Given data below:

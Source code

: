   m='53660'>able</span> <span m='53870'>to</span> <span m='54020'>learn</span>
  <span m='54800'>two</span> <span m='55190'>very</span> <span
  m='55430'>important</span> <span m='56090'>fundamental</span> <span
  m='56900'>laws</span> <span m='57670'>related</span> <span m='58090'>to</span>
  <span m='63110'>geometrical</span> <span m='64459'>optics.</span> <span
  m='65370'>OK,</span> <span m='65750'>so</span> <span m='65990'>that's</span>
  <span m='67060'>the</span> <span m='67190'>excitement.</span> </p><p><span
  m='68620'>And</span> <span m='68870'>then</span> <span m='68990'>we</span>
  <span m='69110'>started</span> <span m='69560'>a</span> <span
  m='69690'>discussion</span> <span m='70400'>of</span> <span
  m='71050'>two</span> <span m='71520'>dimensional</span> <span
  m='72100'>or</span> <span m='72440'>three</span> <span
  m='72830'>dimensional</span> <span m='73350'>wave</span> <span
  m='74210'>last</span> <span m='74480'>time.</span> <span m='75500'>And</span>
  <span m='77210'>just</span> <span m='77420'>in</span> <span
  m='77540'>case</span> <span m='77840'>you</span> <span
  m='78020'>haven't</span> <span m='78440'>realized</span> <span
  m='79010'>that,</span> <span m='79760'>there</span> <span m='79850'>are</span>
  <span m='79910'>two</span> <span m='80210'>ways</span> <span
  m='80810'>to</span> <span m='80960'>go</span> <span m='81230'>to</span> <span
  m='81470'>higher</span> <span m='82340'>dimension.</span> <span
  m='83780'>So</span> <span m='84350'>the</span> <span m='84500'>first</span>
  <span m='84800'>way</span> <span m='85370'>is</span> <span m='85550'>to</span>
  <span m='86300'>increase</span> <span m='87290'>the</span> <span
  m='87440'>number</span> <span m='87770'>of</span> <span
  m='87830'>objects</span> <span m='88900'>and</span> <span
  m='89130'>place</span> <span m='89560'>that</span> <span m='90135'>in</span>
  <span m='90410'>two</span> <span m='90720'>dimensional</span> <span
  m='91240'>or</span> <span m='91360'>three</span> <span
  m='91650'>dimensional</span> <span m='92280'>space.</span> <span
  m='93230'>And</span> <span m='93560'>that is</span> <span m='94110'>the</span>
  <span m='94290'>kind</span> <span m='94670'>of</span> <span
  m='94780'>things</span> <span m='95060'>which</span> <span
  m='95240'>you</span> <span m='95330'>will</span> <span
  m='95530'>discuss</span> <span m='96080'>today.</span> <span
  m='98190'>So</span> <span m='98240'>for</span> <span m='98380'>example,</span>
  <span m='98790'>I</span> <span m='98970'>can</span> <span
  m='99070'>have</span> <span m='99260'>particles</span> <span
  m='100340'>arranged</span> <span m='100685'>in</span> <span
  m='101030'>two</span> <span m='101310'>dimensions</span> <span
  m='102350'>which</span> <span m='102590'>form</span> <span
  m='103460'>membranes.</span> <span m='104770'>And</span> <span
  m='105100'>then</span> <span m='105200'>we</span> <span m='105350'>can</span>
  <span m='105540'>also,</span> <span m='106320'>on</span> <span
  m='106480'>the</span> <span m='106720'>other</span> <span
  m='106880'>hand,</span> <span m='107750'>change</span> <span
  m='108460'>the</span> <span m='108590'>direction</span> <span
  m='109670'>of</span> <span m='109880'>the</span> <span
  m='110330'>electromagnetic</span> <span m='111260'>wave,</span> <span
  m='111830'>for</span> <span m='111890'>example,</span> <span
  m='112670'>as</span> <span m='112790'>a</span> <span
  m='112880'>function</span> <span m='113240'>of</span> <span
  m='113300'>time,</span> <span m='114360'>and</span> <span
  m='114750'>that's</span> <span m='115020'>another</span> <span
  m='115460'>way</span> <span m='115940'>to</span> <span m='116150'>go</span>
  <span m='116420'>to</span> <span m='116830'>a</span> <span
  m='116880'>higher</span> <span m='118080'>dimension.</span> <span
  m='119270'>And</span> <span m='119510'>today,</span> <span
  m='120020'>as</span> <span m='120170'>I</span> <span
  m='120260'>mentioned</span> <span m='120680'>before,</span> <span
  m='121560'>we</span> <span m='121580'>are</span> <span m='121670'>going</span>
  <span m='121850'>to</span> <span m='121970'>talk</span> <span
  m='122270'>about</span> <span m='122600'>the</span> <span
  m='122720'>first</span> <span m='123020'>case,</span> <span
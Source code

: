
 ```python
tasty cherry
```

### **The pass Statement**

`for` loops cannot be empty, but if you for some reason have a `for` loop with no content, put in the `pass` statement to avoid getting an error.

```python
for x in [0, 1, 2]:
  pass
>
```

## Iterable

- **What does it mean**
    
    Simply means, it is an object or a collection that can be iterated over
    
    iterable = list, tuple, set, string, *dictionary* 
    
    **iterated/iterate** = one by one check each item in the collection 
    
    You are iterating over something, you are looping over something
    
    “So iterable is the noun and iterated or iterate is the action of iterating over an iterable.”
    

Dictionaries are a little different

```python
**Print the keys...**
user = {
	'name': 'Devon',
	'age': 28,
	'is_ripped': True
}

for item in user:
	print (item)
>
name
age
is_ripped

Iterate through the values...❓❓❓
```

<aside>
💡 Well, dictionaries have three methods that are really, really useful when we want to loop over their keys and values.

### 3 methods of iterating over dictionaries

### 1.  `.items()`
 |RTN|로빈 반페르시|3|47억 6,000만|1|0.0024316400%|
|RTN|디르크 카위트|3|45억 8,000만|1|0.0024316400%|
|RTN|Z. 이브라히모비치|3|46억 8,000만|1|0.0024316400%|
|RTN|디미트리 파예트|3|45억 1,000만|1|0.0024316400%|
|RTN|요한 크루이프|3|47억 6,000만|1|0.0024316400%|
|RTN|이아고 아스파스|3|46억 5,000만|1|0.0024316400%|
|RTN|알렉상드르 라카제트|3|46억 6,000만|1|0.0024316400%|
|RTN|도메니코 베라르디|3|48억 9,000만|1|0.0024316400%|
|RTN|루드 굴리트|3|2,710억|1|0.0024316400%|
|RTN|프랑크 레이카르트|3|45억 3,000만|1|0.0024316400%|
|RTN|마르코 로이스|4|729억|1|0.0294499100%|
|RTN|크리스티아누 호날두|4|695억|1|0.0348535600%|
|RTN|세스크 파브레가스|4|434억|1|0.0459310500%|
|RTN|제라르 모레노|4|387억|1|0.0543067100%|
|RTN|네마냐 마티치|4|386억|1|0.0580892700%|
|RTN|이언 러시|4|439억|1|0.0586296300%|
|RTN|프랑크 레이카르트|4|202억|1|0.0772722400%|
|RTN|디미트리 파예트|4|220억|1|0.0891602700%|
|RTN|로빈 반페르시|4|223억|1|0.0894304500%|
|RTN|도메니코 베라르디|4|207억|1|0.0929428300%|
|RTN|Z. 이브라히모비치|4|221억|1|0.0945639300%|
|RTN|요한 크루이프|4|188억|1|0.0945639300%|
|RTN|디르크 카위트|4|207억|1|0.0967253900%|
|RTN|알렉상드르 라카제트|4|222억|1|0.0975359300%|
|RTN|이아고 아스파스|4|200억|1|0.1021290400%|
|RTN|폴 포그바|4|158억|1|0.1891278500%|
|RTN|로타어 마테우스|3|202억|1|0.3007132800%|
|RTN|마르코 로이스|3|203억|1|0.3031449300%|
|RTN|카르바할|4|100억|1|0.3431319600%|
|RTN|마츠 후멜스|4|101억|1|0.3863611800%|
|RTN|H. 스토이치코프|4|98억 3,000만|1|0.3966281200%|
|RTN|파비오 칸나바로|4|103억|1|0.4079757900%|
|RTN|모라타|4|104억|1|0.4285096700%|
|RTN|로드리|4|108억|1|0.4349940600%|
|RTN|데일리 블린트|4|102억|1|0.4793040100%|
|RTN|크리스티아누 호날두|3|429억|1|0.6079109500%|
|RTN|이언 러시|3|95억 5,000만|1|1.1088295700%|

End of Given data.

** Problem statement **
Which lines of the data include the string "베라르디"? Find them and copy each one.

** Answer space **
|RTN|도메니코 베라르디|3|48억 9,000만|1|0.0024316400%|
|RTN|도메니코 베라르디|4|207억|1|0.0929428300%|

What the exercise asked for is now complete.